Sunday, November 26, 2000
Trumping the Klan
How can Cincinnati counter hate group's message?
It is a lost cause, but should we fight it anyway?
For the past few weeks, Cincinnati City Council has been turning on a spit over that question trying to decide whether to grant the Ku Klux Klan a permit to erect a display on Fountain Square during the holiday season.
Technically, the decision falls to the administration, not council. But morally, council should make the call.
According to the city solicitor's office, there isn't anything that Cincinnati can do legally to stop this raggedy band of hatemongers. If the city tries to stop them, the Klan will go to federal court, where the Constitution says they must prevail.
The solicitor's office is advising council not to try to block the display. That is sound legal advice. Council wants desperately to ignore it.
As many times as we have said we abhor the Klan, there is still a perception among some people that this is orchestrated, and that we give them a permit because we really don't mind what they say, said Mayor Charlie Luken. It's a terrible perception.
At last Monday's meeting of council's Law and Public Safety Committee, Chairman Charlie Winburn begged anyone who could find a legal loophole to stop the Klan to please come forward. I don't want to sell the public false hope that we can keep the Klan off the square ... but if anybody has got any creative loopholes for this, I will listen, Mr. Winburn said.
OK, here is a suggestion: Give the Klan its permit, and then lead us in another direction.
We can't stop the Klan, we can only counteract it. The solicitor is correct. The law does, and should, allow the Klan to speak. Denying them access to the square will just result in costly and fruitless litigation. There is even the possibility that, because members of council know they have no legal basis for denying a permit, they could be held personally liable if they tried.
Confronting the Klan on the square is even more senseless. It promotes the violence we want to stop and causes the city to spend money on extra police.
The Klan wants to put up a cross and pass out their bile for 10 days starting on Dec. 2. While they do that, Cincinnati should show the world why this city is not represented by the message of the Klan. Ironically, we've done that successfully in the past.
Several years ago, after the city lost a court fight with the Klan, former Councilman Tyrone Yates organized a multi-cultural candlelight vigil on the square, on a night when the Klan did not have a permit for its display. Nationally recognized civil rights leaders spoke and the media focused on the symbolism of that event, leaving the subsequent Klan display almost unnoticed that year. The Southern Poverty Law Center carries the story of that rally on its Web site as an example of how to counteract messages of hate.

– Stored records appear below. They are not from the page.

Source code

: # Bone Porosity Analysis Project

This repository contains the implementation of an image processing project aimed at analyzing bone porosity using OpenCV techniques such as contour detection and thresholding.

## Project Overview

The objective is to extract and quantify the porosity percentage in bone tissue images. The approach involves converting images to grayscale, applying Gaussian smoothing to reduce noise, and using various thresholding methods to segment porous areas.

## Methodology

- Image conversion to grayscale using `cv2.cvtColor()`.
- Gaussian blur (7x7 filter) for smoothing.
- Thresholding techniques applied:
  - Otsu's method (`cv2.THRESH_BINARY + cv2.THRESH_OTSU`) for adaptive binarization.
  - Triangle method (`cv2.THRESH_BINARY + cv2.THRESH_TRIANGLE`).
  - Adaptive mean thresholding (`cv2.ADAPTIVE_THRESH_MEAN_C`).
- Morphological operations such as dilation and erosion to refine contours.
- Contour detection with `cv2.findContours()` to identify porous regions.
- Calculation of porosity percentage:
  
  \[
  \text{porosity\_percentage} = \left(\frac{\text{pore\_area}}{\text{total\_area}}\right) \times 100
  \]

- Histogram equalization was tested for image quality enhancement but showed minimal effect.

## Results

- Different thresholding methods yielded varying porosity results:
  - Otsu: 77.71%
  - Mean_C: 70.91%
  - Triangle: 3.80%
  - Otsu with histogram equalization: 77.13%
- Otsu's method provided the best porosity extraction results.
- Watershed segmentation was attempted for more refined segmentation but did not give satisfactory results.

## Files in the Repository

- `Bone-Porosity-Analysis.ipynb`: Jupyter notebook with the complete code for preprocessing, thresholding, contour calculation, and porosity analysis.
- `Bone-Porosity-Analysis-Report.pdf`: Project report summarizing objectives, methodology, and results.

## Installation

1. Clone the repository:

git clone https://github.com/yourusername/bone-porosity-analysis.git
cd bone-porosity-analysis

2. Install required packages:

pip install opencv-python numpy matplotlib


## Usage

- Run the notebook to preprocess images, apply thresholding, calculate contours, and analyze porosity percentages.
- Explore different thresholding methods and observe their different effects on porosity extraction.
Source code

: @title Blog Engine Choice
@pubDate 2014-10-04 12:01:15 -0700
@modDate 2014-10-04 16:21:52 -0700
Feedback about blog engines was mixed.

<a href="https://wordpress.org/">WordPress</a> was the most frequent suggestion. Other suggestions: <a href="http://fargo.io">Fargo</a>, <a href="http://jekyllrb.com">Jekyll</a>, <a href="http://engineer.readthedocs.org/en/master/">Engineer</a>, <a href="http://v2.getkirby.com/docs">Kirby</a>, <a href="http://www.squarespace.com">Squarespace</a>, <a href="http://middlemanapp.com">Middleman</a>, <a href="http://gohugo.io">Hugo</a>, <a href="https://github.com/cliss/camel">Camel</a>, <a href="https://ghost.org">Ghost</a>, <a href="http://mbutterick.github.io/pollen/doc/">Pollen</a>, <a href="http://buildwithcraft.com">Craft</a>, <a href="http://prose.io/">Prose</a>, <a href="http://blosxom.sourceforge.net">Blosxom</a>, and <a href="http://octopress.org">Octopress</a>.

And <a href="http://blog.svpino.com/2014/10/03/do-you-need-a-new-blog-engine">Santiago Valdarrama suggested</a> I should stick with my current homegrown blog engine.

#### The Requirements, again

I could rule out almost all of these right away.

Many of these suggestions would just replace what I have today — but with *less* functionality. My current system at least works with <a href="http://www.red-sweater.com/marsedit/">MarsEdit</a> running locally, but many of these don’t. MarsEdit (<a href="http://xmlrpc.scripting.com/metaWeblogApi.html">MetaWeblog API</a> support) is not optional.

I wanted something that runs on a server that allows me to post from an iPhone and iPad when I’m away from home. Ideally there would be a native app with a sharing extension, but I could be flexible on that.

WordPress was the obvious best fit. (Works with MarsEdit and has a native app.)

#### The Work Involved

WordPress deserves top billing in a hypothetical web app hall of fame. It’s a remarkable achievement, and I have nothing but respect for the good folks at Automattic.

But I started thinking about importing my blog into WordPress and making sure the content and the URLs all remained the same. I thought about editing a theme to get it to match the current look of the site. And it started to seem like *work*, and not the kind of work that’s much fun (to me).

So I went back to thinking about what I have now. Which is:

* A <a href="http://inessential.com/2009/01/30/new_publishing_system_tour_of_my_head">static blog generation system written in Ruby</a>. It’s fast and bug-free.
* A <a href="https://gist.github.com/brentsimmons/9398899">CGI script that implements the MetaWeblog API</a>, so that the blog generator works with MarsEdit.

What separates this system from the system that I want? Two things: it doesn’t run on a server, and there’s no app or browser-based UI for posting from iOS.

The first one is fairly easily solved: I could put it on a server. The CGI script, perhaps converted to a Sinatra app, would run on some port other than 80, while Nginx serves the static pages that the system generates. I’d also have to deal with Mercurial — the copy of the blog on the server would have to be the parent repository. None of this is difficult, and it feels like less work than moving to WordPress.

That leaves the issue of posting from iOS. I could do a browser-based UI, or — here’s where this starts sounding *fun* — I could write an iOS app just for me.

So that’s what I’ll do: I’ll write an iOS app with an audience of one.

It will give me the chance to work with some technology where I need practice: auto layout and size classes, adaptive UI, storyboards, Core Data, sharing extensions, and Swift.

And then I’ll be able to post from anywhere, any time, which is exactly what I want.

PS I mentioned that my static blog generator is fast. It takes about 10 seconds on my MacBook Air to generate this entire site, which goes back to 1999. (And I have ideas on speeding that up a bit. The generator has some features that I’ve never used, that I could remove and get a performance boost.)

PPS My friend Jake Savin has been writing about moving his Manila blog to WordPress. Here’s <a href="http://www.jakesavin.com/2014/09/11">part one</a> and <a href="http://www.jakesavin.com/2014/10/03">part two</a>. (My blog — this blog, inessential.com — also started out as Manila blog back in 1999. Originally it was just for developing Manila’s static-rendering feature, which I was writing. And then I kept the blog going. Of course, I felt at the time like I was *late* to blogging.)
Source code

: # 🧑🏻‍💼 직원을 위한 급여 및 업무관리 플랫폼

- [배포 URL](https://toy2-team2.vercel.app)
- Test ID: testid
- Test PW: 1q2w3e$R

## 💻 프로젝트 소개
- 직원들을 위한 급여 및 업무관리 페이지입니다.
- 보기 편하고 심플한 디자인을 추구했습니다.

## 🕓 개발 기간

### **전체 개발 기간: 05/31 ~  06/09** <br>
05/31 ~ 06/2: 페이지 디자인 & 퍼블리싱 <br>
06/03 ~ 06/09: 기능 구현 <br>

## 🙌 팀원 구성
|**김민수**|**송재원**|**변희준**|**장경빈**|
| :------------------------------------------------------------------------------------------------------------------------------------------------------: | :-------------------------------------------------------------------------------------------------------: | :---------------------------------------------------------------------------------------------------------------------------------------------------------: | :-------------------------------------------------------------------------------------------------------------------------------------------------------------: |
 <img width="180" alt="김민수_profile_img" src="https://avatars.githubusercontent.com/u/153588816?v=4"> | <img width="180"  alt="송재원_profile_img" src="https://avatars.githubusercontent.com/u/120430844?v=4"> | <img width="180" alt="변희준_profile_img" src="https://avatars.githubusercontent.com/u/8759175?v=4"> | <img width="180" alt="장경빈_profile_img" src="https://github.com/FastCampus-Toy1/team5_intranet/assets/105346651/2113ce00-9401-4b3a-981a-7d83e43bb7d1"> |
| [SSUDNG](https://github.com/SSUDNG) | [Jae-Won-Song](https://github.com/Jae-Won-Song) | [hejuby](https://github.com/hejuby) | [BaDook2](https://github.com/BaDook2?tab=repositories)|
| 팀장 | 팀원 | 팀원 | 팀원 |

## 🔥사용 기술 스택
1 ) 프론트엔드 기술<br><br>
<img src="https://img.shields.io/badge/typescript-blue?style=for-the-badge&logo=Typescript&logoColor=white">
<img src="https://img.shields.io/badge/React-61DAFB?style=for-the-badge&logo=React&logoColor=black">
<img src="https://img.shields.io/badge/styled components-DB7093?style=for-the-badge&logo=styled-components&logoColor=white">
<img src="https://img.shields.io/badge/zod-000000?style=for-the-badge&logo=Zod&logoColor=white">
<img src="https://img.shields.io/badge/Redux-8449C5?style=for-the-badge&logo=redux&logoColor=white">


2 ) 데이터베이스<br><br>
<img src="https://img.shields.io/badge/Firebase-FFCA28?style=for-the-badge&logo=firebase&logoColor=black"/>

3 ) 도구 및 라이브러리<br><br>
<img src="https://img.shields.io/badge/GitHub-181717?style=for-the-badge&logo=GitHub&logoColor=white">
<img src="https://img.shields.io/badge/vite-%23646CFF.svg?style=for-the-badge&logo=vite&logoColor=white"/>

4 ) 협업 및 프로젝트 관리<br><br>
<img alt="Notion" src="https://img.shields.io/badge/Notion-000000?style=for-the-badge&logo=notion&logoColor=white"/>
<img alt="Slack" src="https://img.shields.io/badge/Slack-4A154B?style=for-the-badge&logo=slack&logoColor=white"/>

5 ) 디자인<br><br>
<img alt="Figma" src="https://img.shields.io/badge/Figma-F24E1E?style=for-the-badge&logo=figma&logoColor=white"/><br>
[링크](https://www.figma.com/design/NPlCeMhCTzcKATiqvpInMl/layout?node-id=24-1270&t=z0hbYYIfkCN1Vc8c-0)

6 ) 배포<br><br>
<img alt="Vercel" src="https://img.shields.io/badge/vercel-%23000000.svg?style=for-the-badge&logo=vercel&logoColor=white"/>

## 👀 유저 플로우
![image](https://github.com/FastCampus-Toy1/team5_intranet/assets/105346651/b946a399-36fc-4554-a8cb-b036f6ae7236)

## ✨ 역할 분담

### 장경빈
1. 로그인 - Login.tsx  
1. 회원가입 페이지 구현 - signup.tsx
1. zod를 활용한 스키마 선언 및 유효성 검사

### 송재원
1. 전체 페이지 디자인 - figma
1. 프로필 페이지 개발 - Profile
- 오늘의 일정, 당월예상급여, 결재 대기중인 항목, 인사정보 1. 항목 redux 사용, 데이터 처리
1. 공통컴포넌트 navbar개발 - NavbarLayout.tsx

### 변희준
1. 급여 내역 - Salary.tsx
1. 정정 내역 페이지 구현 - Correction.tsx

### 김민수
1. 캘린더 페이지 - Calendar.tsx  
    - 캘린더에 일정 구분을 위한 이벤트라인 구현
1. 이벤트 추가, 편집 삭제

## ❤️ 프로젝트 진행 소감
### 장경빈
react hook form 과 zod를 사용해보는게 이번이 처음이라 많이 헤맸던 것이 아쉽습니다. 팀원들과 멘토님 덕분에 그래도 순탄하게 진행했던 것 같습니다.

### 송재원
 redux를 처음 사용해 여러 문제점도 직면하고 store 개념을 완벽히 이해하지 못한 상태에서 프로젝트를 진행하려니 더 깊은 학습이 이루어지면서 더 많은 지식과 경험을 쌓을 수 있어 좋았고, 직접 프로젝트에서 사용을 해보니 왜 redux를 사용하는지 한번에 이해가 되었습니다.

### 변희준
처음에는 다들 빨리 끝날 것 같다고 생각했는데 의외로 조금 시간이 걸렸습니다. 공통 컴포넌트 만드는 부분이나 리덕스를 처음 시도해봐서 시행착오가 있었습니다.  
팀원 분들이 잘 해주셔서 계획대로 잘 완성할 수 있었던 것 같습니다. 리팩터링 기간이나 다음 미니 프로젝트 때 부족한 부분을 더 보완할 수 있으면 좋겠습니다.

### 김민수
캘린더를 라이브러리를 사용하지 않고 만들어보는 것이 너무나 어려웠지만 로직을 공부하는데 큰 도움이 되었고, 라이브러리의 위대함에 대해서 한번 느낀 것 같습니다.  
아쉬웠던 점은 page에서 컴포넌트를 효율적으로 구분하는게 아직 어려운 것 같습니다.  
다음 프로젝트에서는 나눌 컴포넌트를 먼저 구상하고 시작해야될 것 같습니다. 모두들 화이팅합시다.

There have been other, sporadically successful efforts. A group of Baptist ministers grabbed all the available permits last year, so there was nothing left for the Klan. Other groups have put up friendship trees on the square.
But after each success, we have dropped our guard, and the Klan has come sneaking back. That needs to change.
If people like Charlie Luken and Charlie Winburn really want to lead a fight against the Klan, they should organize demonstrations that promote and celebrate our tolerance. And the rest of us should help.
A few ministers have been willing to act, but where are the rest of the churches and temples? There shouldn't be a single member of the clergy in our community unwilling to speak out against the hatred the Klan represents.
Is there a school in the community unwilling to use this as a civics lesson? Unwilling to explain to its students that America not only tolerates but welcomes diversity? What better time than the holiday season for schools to stage assemblies to celebrate peace, unity and acceptance of our differences?
Are there any parents in this community unwilling to teach their children that tolerance and understanding are better than hate and bigotry? Have you ever had a conversation with your kids on this subject? If not, this is a good time to start.
Council should let the Klan have its measly demonstration on the square, then stage another demonstration, one that shows the city and the world what kind of a place Cincinnati really is. How about the first annual Cincinnati festival of tolerance. Borrow one of the stadiums down on the riverfront and fill it up with our own vigil.
As long as people are willing to say they do not support the messengers of hate, this will not be a lost cause.
David Wells is associate editorial page editor of the Enquirer.